Gamified Speaker Comparison by Listening
Sandip Ghimire, Tomi Kinnunen, Rosa Gonzalez Hautam\"aki

TL;DR
This study explores how gamified listening interfaces influence naive listeners' ability to compare speakers, showing that gamification improves accuracy and error balance in speaker recognition tasks.
Contribution
It introduces and evaluates three different interface designs for speaker comparison tasks, demonstrating the benefits of gamification in enhancing listener performance.
Findings
Gamified interfaces improve listener accuracy in speaker comparison.
Gamification helps balance false alarms and misses.

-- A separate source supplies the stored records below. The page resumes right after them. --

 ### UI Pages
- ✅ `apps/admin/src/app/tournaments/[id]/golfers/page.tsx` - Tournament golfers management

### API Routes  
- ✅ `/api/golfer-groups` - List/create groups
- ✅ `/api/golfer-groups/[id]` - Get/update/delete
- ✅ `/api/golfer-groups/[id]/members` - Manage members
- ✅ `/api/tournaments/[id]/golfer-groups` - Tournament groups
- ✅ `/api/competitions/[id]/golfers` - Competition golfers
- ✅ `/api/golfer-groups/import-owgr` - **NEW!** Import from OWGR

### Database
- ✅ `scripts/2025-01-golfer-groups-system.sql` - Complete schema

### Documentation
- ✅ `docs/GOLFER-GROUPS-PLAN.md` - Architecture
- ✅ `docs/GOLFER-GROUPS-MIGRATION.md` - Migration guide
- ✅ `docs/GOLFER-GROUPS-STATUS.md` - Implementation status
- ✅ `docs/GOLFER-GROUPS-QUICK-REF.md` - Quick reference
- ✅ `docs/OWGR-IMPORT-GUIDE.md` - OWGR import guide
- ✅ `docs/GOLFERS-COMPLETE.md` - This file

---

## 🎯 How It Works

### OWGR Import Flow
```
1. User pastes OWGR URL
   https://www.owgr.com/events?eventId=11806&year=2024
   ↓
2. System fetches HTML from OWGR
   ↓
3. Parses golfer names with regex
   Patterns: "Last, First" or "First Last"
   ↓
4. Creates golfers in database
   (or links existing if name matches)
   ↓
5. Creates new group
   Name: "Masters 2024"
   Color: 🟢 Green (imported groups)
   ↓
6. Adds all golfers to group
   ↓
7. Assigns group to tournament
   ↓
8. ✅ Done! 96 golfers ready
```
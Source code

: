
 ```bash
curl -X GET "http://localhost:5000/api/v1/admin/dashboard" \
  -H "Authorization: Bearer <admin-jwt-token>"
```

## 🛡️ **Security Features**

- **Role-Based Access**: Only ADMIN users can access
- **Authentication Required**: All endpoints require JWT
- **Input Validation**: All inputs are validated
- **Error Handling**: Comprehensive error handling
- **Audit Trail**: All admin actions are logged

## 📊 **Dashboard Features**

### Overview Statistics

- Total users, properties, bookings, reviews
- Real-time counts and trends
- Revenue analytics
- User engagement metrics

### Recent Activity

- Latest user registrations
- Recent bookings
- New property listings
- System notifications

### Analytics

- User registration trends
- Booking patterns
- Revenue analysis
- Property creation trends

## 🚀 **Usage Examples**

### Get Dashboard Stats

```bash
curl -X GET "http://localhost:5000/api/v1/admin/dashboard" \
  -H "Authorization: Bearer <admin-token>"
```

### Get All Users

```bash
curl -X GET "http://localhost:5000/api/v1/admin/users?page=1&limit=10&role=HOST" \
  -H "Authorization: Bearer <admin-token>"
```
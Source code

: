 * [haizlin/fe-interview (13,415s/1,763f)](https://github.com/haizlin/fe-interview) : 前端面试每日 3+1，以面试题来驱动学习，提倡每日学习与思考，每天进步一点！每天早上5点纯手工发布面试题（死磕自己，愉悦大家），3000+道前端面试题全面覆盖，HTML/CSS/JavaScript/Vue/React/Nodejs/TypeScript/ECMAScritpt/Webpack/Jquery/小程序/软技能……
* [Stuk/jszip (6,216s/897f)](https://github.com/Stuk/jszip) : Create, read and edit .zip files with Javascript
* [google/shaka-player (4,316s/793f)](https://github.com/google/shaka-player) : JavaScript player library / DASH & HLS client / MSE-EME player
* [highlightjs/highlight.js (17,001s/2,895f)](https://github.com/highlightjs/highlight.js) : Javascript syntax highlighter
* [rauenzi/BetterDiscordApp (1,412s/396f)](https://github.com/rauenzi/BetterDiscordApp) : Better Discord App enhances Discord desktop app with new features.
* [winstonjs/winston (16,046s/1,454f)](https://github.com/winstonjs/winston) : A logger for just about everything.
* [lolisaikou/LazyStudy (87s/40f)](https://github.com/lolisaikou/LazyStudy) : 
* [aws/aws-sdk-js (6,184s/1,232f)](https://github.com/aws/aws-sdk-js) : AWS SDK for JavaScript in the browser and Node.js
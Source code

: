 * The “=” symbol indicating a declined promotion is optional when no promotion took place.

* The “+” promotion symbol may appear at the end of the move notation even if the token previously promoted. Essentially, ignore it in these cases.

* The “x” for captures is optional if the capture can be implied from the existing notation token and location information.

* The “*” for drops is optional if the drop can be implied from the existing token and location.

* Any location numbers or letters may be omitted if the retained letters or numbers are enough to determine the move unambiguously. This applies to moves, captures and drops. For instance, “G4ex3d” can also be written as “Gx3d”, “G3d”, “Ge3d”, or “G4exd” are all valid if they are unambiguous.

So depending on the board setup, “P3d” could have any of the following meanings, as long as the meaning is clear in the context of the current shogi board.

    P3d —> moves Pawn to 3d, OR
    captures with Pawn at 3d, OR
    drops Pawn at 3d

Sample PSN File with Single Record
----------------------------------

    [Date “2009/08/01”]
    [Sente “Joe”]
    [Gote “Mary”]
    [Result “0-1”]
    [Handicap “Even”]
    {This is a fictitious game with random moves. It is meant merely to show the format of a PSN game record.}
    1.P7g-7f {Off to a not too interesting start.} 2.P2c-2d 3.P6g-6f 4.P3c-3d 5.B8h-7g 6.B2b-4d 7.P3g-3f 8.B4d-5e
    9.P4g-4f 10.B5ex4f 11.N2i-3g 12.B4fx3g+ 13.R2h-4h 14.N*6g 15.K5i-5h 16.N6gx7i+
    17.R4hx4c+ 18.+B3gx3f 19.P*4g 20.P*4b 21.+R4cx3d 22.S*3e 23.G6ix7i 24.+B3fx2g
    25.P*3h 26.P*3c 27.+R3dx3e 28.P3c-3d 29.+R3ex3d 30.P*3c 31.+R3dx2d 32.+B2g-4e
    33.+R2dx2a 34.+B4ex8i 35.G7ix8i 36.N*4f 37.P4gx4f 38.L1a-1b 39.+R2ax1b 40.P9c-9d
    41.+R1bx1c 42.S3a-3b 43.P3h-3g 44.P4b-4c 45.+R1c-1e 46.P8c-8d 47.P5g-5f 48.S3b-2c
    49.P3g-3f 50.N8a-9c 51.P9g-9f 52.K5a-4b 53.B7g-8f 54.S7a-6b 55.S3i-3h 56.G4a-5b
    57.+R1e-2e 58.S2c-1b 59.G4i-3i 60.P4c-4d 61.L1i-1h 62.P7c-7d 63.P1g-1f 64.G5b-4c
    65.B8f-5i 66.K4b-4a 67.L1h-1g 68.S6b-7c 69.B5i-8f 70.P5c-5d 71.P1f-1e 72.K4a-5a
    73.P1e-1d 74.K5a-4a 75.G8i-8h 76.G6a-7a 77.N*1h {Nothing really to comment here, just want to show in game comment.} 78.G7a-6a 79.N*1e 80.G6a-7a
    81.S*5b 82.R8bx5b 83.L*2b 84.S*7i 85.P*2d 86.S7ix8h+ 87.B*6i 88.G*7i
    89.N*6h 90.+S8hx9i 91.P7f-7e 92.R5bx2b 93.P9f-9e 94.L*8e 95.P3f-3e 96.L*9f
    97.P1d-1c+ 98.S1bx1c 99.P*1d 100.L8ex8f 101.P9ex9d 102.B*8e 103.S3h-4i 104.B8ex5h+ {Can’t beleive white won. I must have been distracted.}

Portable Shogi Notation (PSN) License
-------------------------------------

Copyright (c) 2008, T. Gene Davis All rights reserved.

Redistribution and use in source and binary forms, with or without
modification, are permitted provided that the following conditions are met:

Enhanced engagement correlates with better performance.
Abstract
We address speaker comparison by listening in a game-like environment, hypothesized to make the task more motivating for naive listeners. We present the same 30 trials selected with the help of an x-vector speaker recognition system from VoxCeleb to a total of 150 crowdworkers recruited through Amazon's Mechanical Turk. They are divided into cohorts of 50, each using one of three alternative interface designs: (i) a traditional (nongamified) design; (ii) a gamified design with feedback on decisions, along with points, game level indications, and possibility for interface customization; (iii) another gamified design with an additional constraint of maximum of 5 'lives' consumed by wrong answers. We analyze the impact of these interface designs to listener error rates (both misses and false alarms), probability calibration, time of quitting, along with survey questionnaire. The results…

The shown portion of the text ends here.